Our main cluster at Liverpool is homogeneous at present, but that will change shortly. This document is part of our preparation for supporting a heterogeneous cluster. It will help us to find the scaling values and HEPSPEC06 power settings for correct publishing and accounting in a heterogeneous cluster that uses TORQUE/Maui without sub-clustering. I haven't fully tested the work, but I think it's correct and I hope it's useful for sysadmins at other sites.

Clock limits

There are two types of time limit operating on our cluster; a wall clock limit and a CPU time limit. The wall clock limit is the duration in real time that a job can last before it gets killed by the system. The CPU time limit is the amount of time that the job can run on a CPU before it gets killed. Example: Say you have a single CPU system, with two slots on it. When busy, it would be running two jobs. Each job would get about half the CPU. Therefore, it would make good sense to give it a wall clock limit of around twice the CPU limit, because the CPU is divided between two tasks. In systems where you have one job slot per CPU, wall and CPU limits are around the same value.

Notes:

  1. In practise, a job may not make efficient use of a CPU – it may wait for input or output to occur. A factor is sometimes applied to the wall clock limit to try to account for CPU inefficiencies. E.g. on our single CPU system, with two job slots on it, we might choose a wall clock limit of twice the CPU limit, then add some margin to the wall clock limit to account for CPU inefficiency.

  2. From now on, I assume that multi-core nodes have a full complement of slots, and are not over-subscribed, i.e. a system with N cores has N slots.

Scaling factors

A scaling factor is a value that makes systems comparable. Say you have systemA, which executes 10 billion instructions per second. Let’s say you have a time limit of 10 hours. We assume one job slot per CPU. Now let us say that, after a year, we add a new system to our cluster, say systemB, which runs 20 billion instructions per second.

What should we do about the time limits to account for the different CPU speeds? We could have separate limits for each system, or we could use a scaling factor. The scaling factor could be equal to 1 on systemA and 2 on systemB. When deciding whether to kill a job, we take the time limit, and divide it by the scaling factor. This would be 10/1 for system A, and 10/2 for systemB. Thus, if the job has been running on systemB for more than 5 hours, it gets killed. We normalised the clock limits and made them comparable.

This can be used to expand an existing cluster with faster nodes, without requiring different clock limits for each node type. You have one limit, with different scaling factors.

Another use for the scaling factor is for accounting

The scaling factor is applied on the nodes themselves. The head node, that dispatches jobs to the worker nodes, doesn’t know about the normalised time limits. It regards all the nodes to have the same time limits. The same applies to accounting. The accounting system doesn’t know the real length of time spent by a particular system, even though 2 hours on systemB is worth as much work as 4 hours on systemA. It is transparent.

Example: The worker nodes also normalise the accounting figures.
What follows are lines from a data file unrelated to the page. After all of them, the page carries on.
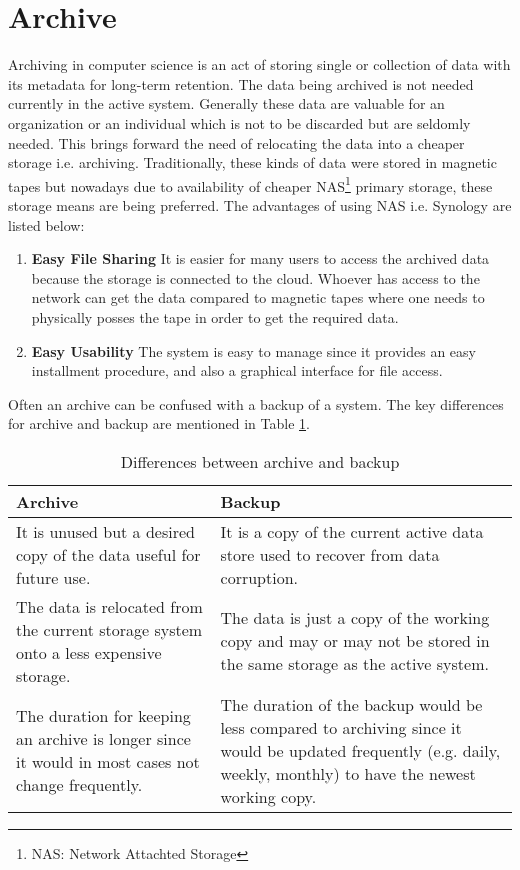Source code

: \section{Archive}
Archiving in computer science is an act of storing single or collection of data with its metadata for long-term retention. The data being archived is 
not needed currently in the active system. Generally these data are valuable for an organization or an individual which is not to be discarded but are seldomly needed. 
This brings forward the need of relocating the data into a cheaper storage i.e. archiving. Traditionally, these kinds of data were stored in magnetic tapes but nowadays 
due to availability of cheaper NAS\footnote{NAS: Network Attachted Storage} primary storage, 
these storage means are being preferred. 
The advantages of using NAS i.e. Synology \cite{Synology} are listed below:
\begin{enumerate}
    \item \textbf{Easy File Sharing} It is easier for many users to access the archived data because the storage is connected to the cloud. Whoever has access to the
    network can get the data compared to magnetic tapes where one needs to physically posses the tape in order to get the required data.
    \item \textbf{Easy Usability} The system is easy to manage since it provides an easy installment procedure, and also a graphical interface for file access.
\end{enumerate}
Often an archive can be confused
with a backup of a system. The key differences for archive and backup are mentioned in Table \ref{table:archiveVsBackup}.

\begin{table}[H]
    \centering
    \begin{tabular}{|p{7cm}|p{7cm}|}
        \hline
            \textbf{Archive}  & \textbf{Backup}\\
        \hline
            It is unused but a desired copy of the data useful for future use.& 
            It is a copy of the current active data store used to recover from data corruption. \\
        \hline
            The data is relocated from the current storage system onto a less expensive storage.
            & The data is just a copy of the working copy and may or may not be stored in the same storage as the active system.\\
        \hline
             The duration for keeping an archive is longer since it would in most cases not change frequently.
             & The duration of the backup would be less compared to archiving since it would be updated frequently (e.g. daily, weekly, monthly) to have the newest 
             working copy.\\
        \hline
    \end{tabular}
    \caption{Differences between archive and backup}
    \label{table:archiveVsBackup}     
\end{table}    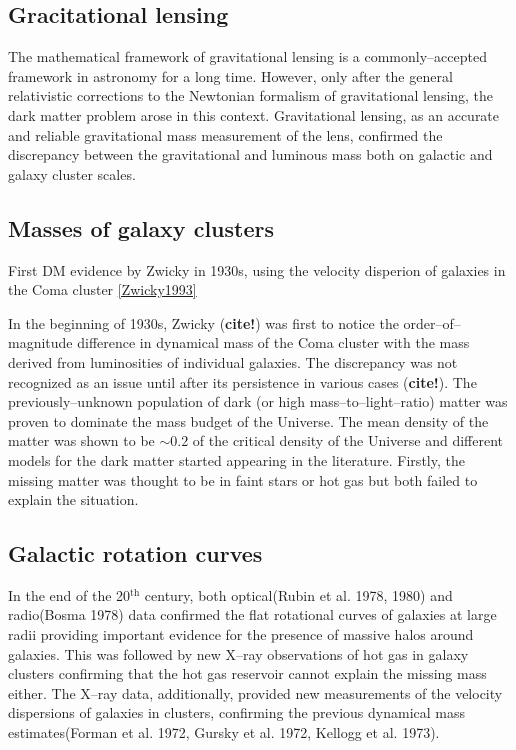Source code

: \documentclass[paper=a4, fontsize=11pt]{scrartcl} %
\numberwithin{equation}{section} %
\numberwithin{figure}{section} %
\numberwithin{table}{section} %
\newcommand{\ignore}[1]{}
\begin{document}
\subsection{Gracitational lensing}
The mathematical framework of gravitational lensing is a commonly--accepted framework in astronomy for a long time. However, only after the general relativistic corrections to the Newtonian formalism of gravitational lensing, the dark matter problem arose in this context. Gravitational lensing, as an accurate and reliable gravitational mass measurement of the lens, confirmed the discrepancy between the gravitational and luminous mass both on galactic and galaxy cluster scales.

\subsection{Masses of galaxy clusters}
First DM evidence by Zwicky in 1930s, using the velocity disperion of galaxies in the Coma cluster \ref{Zwicky1993}

In the beginning of 1930s, Zwicky ({\bf cite!}) was first to notice the order--of--magnitude difference in dynamical mass of the Coma cluster with the mass derived from luminosities of individual galaxies. The discrepancy was not recognized as an issue until after its persistence in various cases ({\bf cite!})\ignore{cite Kahn \& Woltjer 1959 about the Andromeda's negative redshift and masses of galaxy groups Holmberg 1937! or rather just focus on rotational curve discrepancies whose agreement needs a new population of stars tenfold the regular ones in the galaxy with very large M/L  Einasto et al. 1974 ans Ostriker et al. 1974}. The previously--unknown population of dark (or high mass--to--light--ratio) matter was proven to dominate the mass budget of the Universe. The mean density of the matter was shown to be $\sim 0.2$ of the critical density of the Universe and different models for the dark matter started appearing in the literature. Firstly, the missing matter was thought to be in faint stars or hot gas but both failed to explain the situation\ignore{cite and explain why! or maybe not as it's not really important now!!}.

\subsection{Galactic rotation curves}
In the end of the 20$^\mathrm{th}$ century, both optical(Rubin et al. 1978, 1980) and radio(Bosma 1978) data confirmed the flat rotational curves of galaxies at large radii providing important evidence for the presence of massive halos around galaxies. This was followed by new X--ray observations of hot gas in galaxy clusters confirming that the hot gas reservoir cannot explain the missing mass either. The X--ray data, additionally, provided new measurements of the velocity dispersions of galaxies in clusters, confirming the previous dynamical mass estimates(Forman et al. 1972, Gursky et al. 1972, Kellogg et al. 1973). 
\end{document}
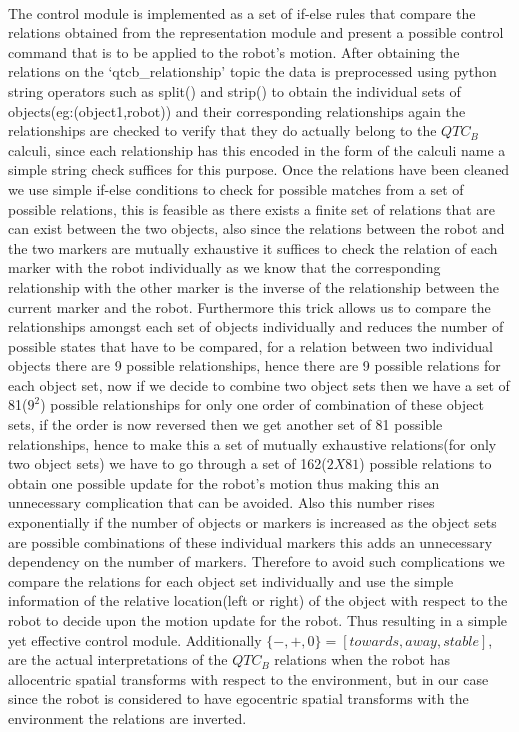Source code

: \paragraph{}The control module is implemented as a set of if-else rules that compare the relations obtained from the representation module and present a possible control command that is to be applied to the robot's motion. After obtaining the relations on the `qtcb\_relationship' topic the data is preprocessed using python string operators such as split() and strip() to obtain the individual sets of objects(eg:(object1,robot)) and their corresponding relationships again the relationships are checked to verify that they do actually belong to the $QTC_B$ calculi, since each relationship has this encoded in the form of the calculi name a simple string check suffices for this purpose. Once the relations have been cleaned we use simple if-else conditions to check for possible matches from a set of possible relations, this is feasible as there exists a finite set of relations that are can exist between the two objects, also since the relations between the robot and the two markers are mutually exhaustive it suffices to check the relation of each marker with the robot individually as we know that the corresponding relationship with the other marker is the inverse of the relationship between the current marker and the robot. Furthermore this trick allows us to compare the relationships amongst each set of objects individually and reduces the number of possible states that have to be compared, for a relation between two individual objects there are 9 possible relationships, hence there are 9 possible relations for each object set, now if we decide to combine two object sets then we have a set of 81($9^2$) possible relationships for only one order of combination of these object sets, if the order is now reversed then we get another set of 81 possible relationships, hence to make this a set of mutually exhaustive relations(for only two object sets) we have to go through a set of 162($2 X 81$) possible relations to obtain one possible update for the robot's motion thus making this an unnecessary complication that can be avoided. Also this number rises exponentially if the number of objects or markers is increased as the object sets are possible combinations of these individual markers this adds an unnecessary dependency on the number of markers. Therefore to avoid such complications we compare the relations for each object set individually and use the simple information of the relative location(left or right) of the object with respect to the robot to decide upon the motion update for the robot. Thus resulting in a simple yet effective control module. Additionally $\{-,+,0\} = [towards, away, stable]$, are the actual interpretations of the $QTC_B$ relations when the robot has allocentric spatial transforms with respect to the environment, but in our case since the robot is considered to have egocentric spatial transforms with the environment the relations are inverted. 


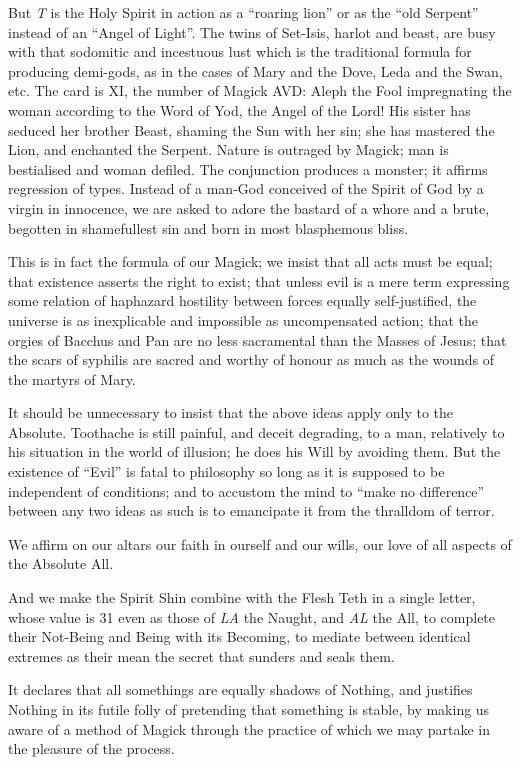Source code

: But \textit{T} is the Holy Spirit in action as a \enquote{roaring lion} or as the \enquote{old Serpent} instead of an \enquote{Angel of Light}. The twins of Set-Isis, harlot and beast, are busy with that sodomitic and incestuous lust which is the traditional formula for producing demi-gods, as in the cases of Mary and the Dove, Leda and the Swan, etc. The card is XI, the number of Magick AVD: Aleph the Fool impregnating the woman according to the Word of Yod, the Angel of the Lord! His sister has seduced her brother Beast, shaming the Sun with her sin; she has mastered the Lion, and enchanted the Serpent. Nature is outraged by Magick; man is bestialised and woman defiled. The conjunction produces a monster; it affirms regression of types. Instead of a man-God conceived of the Spirit of God by a virgin in innocence, we are asked to adore the bastard of a whore and a brute, begotten in shamefullest sin and born in most blasphemous bliss.

This is in fact the formula of our Magick; we insist that all acts must be equal; that existence asserts the right to exist; that unless evil is a mere term expressing some relation of haphazard hostility between forces equally self-justified, the universe is as inexplicable and impossible as uncompensated action; that the orgies of Bacchus and Pan are no less sacramental than the Masses of Jesus; that the scars of syphilis are sacred and worthy of honour as much as the wounds of the martyrs of Mary.

It should be unnecessary to insist that the above ideas apply only to the Absolute. Toothache is still painful, and deceit degrading, to a man, relatively to his situation in the world of illusion; he does his Will by avoiding them. But the existence of \enquote{Evil} is fatal to philosophy so long as it is supposed to be independent of conditions; and to accustom the mind to \enquote{make no difference} between any two ideas as such is to emancipate it from the thralldom of terror.

We affirm on our altars our faith in ourself and our wills, our love of all aspects of the Absolute All.

And we make the Spirit Shin combine with the Flesh Teth in a single letter, whose value is 31 even as those of \textit{LA} the Naught, and \textit{AL} the All, to complete their Not-Being and Being with its Becoming, to mediate between identical extremes as their mean \textemdash{} the secret that sunders and seals them.

It declares that all somethings are equally shadows of Nothing, and justifies Nothing in its futile folly of pretending that something is stable, by making us aware of a method of Magick through the practice of which we may partake in the pleasure of the process.

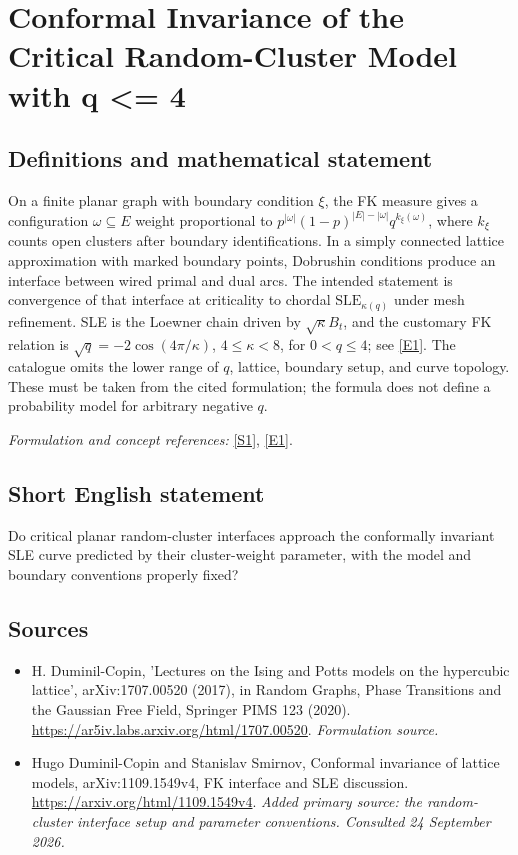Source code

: \documentclass[11pt]{article}
\begin{document}
\section*{\texorpdfstring{Conformal Invariance of the Critical Random-Cluster Model with q <= 4}{Conformal Invariance of the Critical Random-Cluster Model with q <= 4}}\label{30006768}
\subsection{Definitions and mathematical statement}
On a finite planar graph with boundary condition $\xi$, the FK measure gives a configuration $\omega\subseteq E$ weight proportional to
$p^{|\omega|}(1-p)^{|E|-|\omega|}q^{k_\xi(\omega)}$, where $k_\xi$ counts open clusters after boundary identifications. In a simply connected lattice approximation with marked boundary points, Dobrushin conditions produce an interface between wired primal and dual arcs. The intended statement is convergence of that interface at criticality to chordal $\mathrm{SLE}_{\kappa(q)}$ under mesh refinement. SLE is the Loewner chain driven by $\sqrt\kappa B_t$, and the customary FK relation is $\sqrt q=-2\cos(4\pi/\kappa)$, $4\le\kappa<8$, for $0<q\le4$; see \href{https://arxiv.org/html/1109.1549v4}{[E1]}. The catalogue omits the lower range of $q$, lattice, boundary setup, and curve topology. These must be taken from the cited formulation; the formula does not define a probability model for arbitrary negative $q$.
\par\smallskip\textit{Formulation and concept references:} \href{https://ar5iv.labs.arxiv.org/html/1707.00520}{[S1]}, \href{https://arxiv.org/html/1109.1549v4}{[E1]}.

\subsection{Short English statement}
Do critical planar random-cluster interfaces approach the conformally invariant SLE curve predicted by their cluster-weight parameter, with the model and boundary conventions properly fixed?
\subsection{Sources}
\begin{itemize}
\item[S1]H. Duminil-Copin, 'Lectures on the Ising and Potts models on the hypercubic lattice', arXiv:1707.00520 (2017), in Random Graphs, Phase Transitions and the Gaussian Free Field, Springer PIMS 123 (2020).
\url{https://ar5iv.labs.arxiv.org/html/1707.00520}.
\textit{Formulation source.}
\item[E1]Hugo Duminil-Copin and Stanislav Smirnov, Conformal invariance of lattice models, arXiv:1109.1549v4, FK interface and SLE discussion.
\url{https://arxiv.org/html/1109.1549v4}.
\textit{Added primary source: the random-cluster interface setup and parameter conventions. Consulted 24 September 2026.}
\end{itemize}
\end{document}
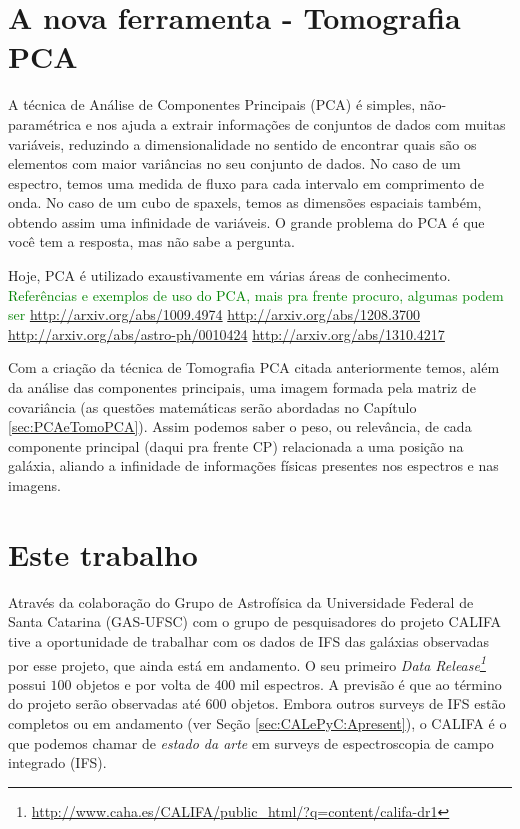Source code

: \section{A nova ferramenta - Tomografia PCA}
\label{sec:Intro:TomoPCA}

A técnica de Análise de Componentes Principais (PCA) é simples, não-paramétrica
e nos ajuda a extrair informações de conjuntos de dados com muitas variáveis,
reduzindo a dimensionalidade no sentido de encontrar quais são os elementos com
maior variâncias no seu conjunto de dados. No caso de um espectro, temos uma
medida de fluxo para cada intervalo em comprimento de onda. No caso de um cubo
de spaxels, temos as dimensões espaciais também, obtendo assim uma infinidade de
variáveis. O grande problema do PCA é que você tem a resposta, mas não sabe a
pergunta.

Hoje, PCA é utilizado exaustivamente em várias áreas de conhecimento. \ojo
\citneed \textcolor{green}{Referências e exemplos de uso do PCA, mais pra
frente procuro, algumas podem ser 
\url{http://arxiv.org/abs/1009.4974}
\url{http://arxiv.org/abs/1208.3700}
\url{http://arxiv.org/abs/astro-ph/0010424}
\url{http://arxiv.org/abs/1310.4217}}

Com a criação da técnica de Tomografia PCA citada anteriormente temos, além da
análise das componentes principais, uma imagem formada pela matriz de
covariância (as questões matemáticas serão abordadas no
Capítulo \ref{sec:PCAeTomoPCA}). Assim podemos saber o peso, ou relevância, de
cada componente principal (daqui pra frente CP) relacionada a uma posição na
galáxia, aliando a infinidade de informações físicas presentes nos espectros e
nas imagens.

\section{Este trabalho}
\label{sec:Intro:ThisWork}

Através da colaboração do Grupo de Astrofísica da Universidade Federal de Santa
Catarina (GAS-UFSC) com o grupo de pesquisadores do projeto CALIFA tive a
oportunidade de trabalhar com os dados de IFS das galáxias observadas por esse
projeto, que ainda está em andamento. O seu primeiro {\em Data
Release\footnote{\url{http://www.caha.es/CALIFA/public_html/?q=content/califa-dr1}}}
\citep[][DR1]{Husemann2013} possui $100$ objetos e por volta de $400$ mil
espectros.
A previsão é que ao término do projeto serão observadas até $600$ objetos. Embora
outros surveys de IFS estão completos ou em andamento (ver Seção
\ref{sec:CALePyC:Apresent}), o CALIFA é o que podemos chamar de {\em estado da
arte} em surveys de espectroscopia de campo integrado (IFS).

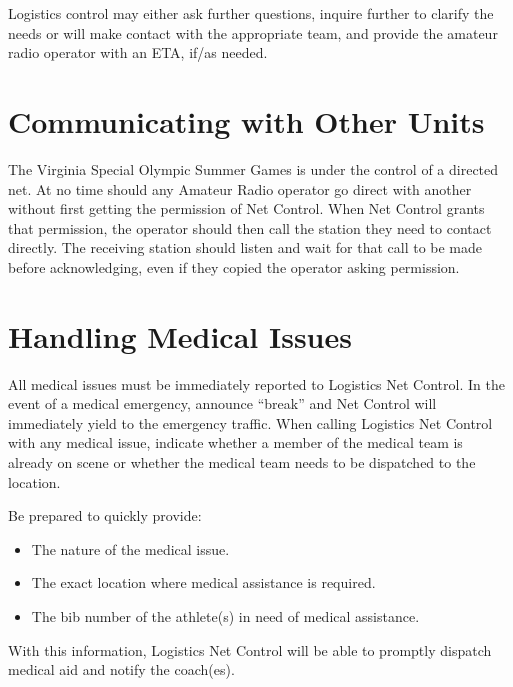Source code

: \documentclass[pdflatex,letterpaper,twoside,12pt]{book}
\begin{document}
Logistics control may either ask further questions, inquire further to clarify the needs or will make contact with the appropriate team, and provide the amateur radio operator with an ETA, if/{}as needed.


\section{Communicating with Other Units}

The Virginia Special Olympic Summer Games is under the control of a directed net. At no time should any Amateur Radio operator go direct with another without first getting the permission of Net Control. When Net Control grants that permission, the operator should then call the station they need to contact directly. The receiving station should listen and wait for that call to be made before acknowledging, even if they copied the operator asking permission.


\section{Handling Medical Issues}

All medical issues must be immediately reported to Logistics Net Control.  In the event of a medical emergency, announce ``break'' and Net Control will immediately yield to the emergency traffic.  When calling Logistics Net Control with any medical issue, indicate whether a member of the medical team is already on scene or whether the medical team needs to be dispatched to the location.

Be prepared to quickly provide:

\begin{itemize}
	\item The nature of the medical issue.
	\item The exact location where medical assistance is required.
	\item The bib number of the athlete(s) in need of medical assistance.
\end{itemize}

With this information, Logistics Net Control will be able to promptly dispatch medical aid and notify the coach(es).
\end{document}
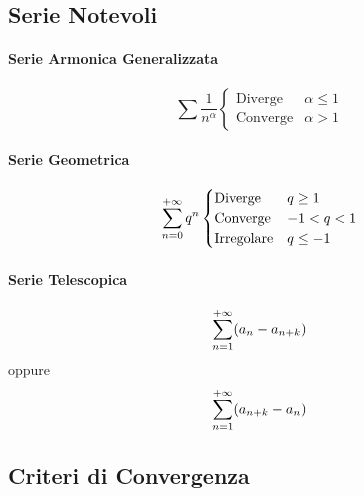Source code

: \documentclass[12pt, a4paper]{article}
\begin{document}
\subsection*{Serie Notevoli}
\paragraph*{Serie Armonica Generalizzata}
\begin{equation*}
	\sum \frac{1}{n^\alpha} \begin{cases}
		\text{Diverge}  & \alpha\leq 1 \\
		\text{Converge} & \alpha> 1
	\end{cases}
\end{equation*}
\paragraph*{Serie Geometrica}
\begin{equation*}
	\sum_{n=0}^{+\infty} q^n \begin{cases}
		\text{Diverge}    & q\geq 1 \\
		\text{Converge}   & -1<q<1  \\
		\text{Irregolare} & q\leq -1
	\end{cases}
\end{equation*}
\paragraph*{Serie Telescopica}
\begin{equation*}
	\sum_{n=1}^{+\infty} (a_n - a_{n+k})
\end{equation*}
oppure
\begin{equation*}
	\sum_{n=1}^{+\infty} (a_{n+k} - a_n)
\end{equation*}
\subsection*{Criteri di Convergenza} 
\end{document}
Let’s assume a job exists that takes four hours of CPU on systemA. The calculation for the accounting would be: usage = time * scaling factor, yielding 4 * 1 = 4 hours of CPU time (I’ll tell about the units used for CPU usage shortly.) The same job would take 2 hours on systemB. The calculation for the accounting would be: usage = time * scaling factor, yielding 2 * 2 = 4 hours, i.e. though the systemB machine is twice as fast, the figures for accounting still show that the same amount of work is done to complete the job.

The CPUs at a site

The configuration at our site contains these two definitions:

CE_PHYSCPU=776

CE_LOGCPU=776

They describe the number of CPU chips in our cluster and the total number of logical CPUs. The intent here is to model the fact that, very often, each CPU chip has multiple logical “computing units” within it (although not on our main cluster, yet). This may be implemented as multiple-cores or hyperthreading or other things. But the idea is that we have silicon chips with other units inside that do data processing. Anyway, in our case, we have 776 logical CPUs. And we have the same number of physical CPUs because we have 1 core per CPU. We are in the process of moving our cluster to a mixed system, at which time the values for these variables will need to be worked out anew.

Actual values for scaling factors

Now that the difference between physical and logical CPUs is apparent, I'll show ways to work out actual scaling values. The simplest example consists of a homogeneous site without scaling, where some new nodes of a different power need to be added.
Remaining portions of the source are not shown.